Making Sphinx respect permissions

i installed Sphinx today. It's really fantastic. The only concern i have is that it is returning search results which include closed areas of my forum even to users who are not logged in. Obviously they cant get to the actual discussion, but I would like to eliminate these sub forums from results when users do not have permission to view the content.

Any ideas?

«134

Comments

  • mcu_hqmcu_hq yippie ki-yay ✭✭✭
    edited December 2012

    That may be a little bit difficult, but certainly doable. Before it searches, you can check what user is performing the request (if he is logged in or not) and then add another filter on the CategoryID (catid). You can do that around here.

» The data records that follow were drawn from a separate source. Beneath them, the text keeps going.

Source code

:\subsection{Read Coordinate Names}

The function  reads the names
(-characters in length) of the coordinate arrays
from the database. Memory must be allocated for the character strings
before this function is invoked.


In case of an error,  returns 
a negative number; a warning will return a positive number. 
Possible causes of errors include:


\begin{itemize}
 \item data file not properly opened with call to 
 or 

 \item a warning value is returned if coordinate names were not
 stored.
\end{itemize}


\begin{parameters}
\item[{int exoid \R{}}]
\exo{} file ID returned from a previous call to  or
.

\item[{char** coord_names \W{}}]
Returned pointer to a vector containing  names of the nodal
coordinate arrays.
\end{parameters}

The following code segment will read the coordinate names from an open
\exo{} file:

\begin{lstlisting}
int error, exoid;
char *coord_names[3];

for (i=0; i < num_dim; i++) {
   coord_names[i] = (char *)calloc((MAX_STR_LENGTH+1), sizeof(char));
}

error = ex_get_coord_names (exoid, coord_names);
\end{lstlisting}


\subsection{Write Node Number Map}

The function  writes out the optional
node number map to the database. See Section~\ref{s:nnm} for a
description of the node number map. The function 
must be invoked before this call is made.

    You will want to use SetFilter. Probably want to use exclude = true. Exclude the CategoryIDs that you don't want to be displayed. Any threads/posts under that Category will not be returned.

  • hbfhbf wiki guy? MVP

    thanks @mcu_hq i'll poke around a bit. This is probably a functionality that should be added back into the main branch of your plugin if i get it working. alternatively if you wanted to tackle it and make a few bucks i'll give you $30 for the enhancement.

  • mcu_hqmcu_hq yippie ki-yay ✭✭✭

    I would prefer if you just clone the master trunk as it is now on Github (the one on plugin site is outdated after a few fixes) and then see if you can add it in.

  • hbfhbf wiki guy? MVP

    ok, i made the changes. took a couple hours to figure our how your plugin works, it's brilliant by the way, very well written.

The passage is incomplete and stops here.